NATO’s problems are compounded by the fact that America’s real threat is China, and its dramatic rise creates powerful incentives for the Americans to get out of Europe and concentrate its forces in East Asia. This, remember, justified Barack Obama’s so-called pivot. It is also worth noting that the Europeans will be of no help to Washington in dealing with Beijing. Indeed, they may even be a hindrance if they continue to transfer so-called dual-use technologies to China.
Enter Trump, who wants to avoid what the nineteenth-century British Prime Minister Lord Salisbury called “the commonest error in politics,” which is “sticking to the carcasses of dead policies.” He is surely right to complain that an overwhelming majority of America’s 28 NATO allies are free riders on the Pentagon. Even his predecessor, a president who received rock-star status in Europe, repudiated America’s European friends for the failing to spend 2 per cent of their economic output on defence.
Trump is deeply hostile to the existing international order, and he is every bit as hostile to the EU as he is to NATO. When he ran for the presidency in 2016, Trump argued that the foreign-policy elites – from the liberal interventionists on the left to hawks and neoconservatives on the right — had been so wrong about so many issues in the post-Cold War era (NATO expansion, Iraq, Afghanistan, Libya, China, financial crisis) that a new way of addressing the world was warranted.
He swept through the Republican primaries before defeating the queen of the liberal establishment Hillary Clinton.
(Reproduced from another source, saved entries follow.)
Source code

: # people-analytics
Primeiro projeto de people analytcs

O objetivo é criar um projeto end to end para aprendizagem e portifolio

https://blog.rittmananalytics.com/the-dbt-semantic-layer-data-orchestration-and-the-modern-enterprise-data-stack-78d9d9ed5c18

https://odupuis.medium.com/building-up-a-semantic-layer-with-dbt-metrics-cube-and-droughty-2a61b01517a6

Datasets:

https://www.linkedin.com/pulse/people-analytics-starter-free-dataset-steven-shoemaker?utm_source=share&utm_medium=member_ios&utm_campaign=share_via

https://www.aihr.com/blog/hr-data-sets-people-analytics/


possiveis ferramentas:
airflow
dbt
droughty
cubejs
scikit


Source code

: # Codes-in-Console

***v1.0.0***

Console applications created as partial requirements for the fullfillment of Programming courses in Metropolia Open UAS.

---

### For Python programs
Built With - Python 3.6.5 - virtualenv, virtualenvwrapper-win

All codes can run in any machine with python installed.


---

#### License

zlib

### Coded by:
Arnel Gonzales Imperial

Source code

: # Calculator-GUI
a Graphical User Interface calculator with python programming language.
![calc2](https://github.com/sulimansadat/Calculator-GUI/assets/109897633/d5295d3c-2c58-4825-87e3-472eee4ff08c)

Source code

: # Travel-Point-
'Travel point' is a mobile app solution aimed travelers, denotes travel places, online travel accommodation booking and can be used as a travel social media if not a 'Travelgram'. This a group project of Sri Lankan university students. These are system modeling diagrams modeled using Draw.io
From his perspective, “America First” has a mandate.
Of course, once the political outsider was inside the White House, many believed the vulgar and intemperate Trump would be trapped in an iron cage and unable to implement his radical agenda. And for the first year or so, it looked like The Donald would be tamed, as Mattis, McMaster, Kelly and Tillerson boxed him in. The only time he has attracted media praise, remember, was when he bombed Syria! Those days are over. Trump is untethered, on the loose and doing pretty much whatever he wants. In other words, he is free to jettison the Europeans.
Angela Merkel caught the significance of all this early on. According to the German Chancellor more than a year ago, “the times in which we could rely fully on others ‒ they are somewhat over” which means that “we Europeans must really take our fate into our own hands”.
So Trump is having the last laugh. This is not just because he has higher approval ratings in the US than the rapidly diminishing Merkel has in Germany – or, for that matter, Emmanel Macron, Justin Trudeau, Theresa May and others have in their countries. It is also because he has contempt for wimps, such as Europe’s leaders, who are afraid to confront him. Trump takes great pleasure in taunting them and even hurting them further politically. Think of the French president’s pathetic attempt to grovel in the White House in April only to see his host brush off his dandruff.
Given all this – Trump’s temperament, his hostility toward NATO and European leaders, the lack of an overriding strategic threat to Europe, the broad historical forces that Owen Harries had foreshadowed a quarter century ago — it is difficult to see how NATO remains a viable entity. And if the Donald wins the next election – a plausible prospect so long as his trade protectionism does not disrupt America’s booming economy – then the game is up for Brussels. Two Trump terms is more than enough time to consign the world’s greatest alliance to the ash heap of history.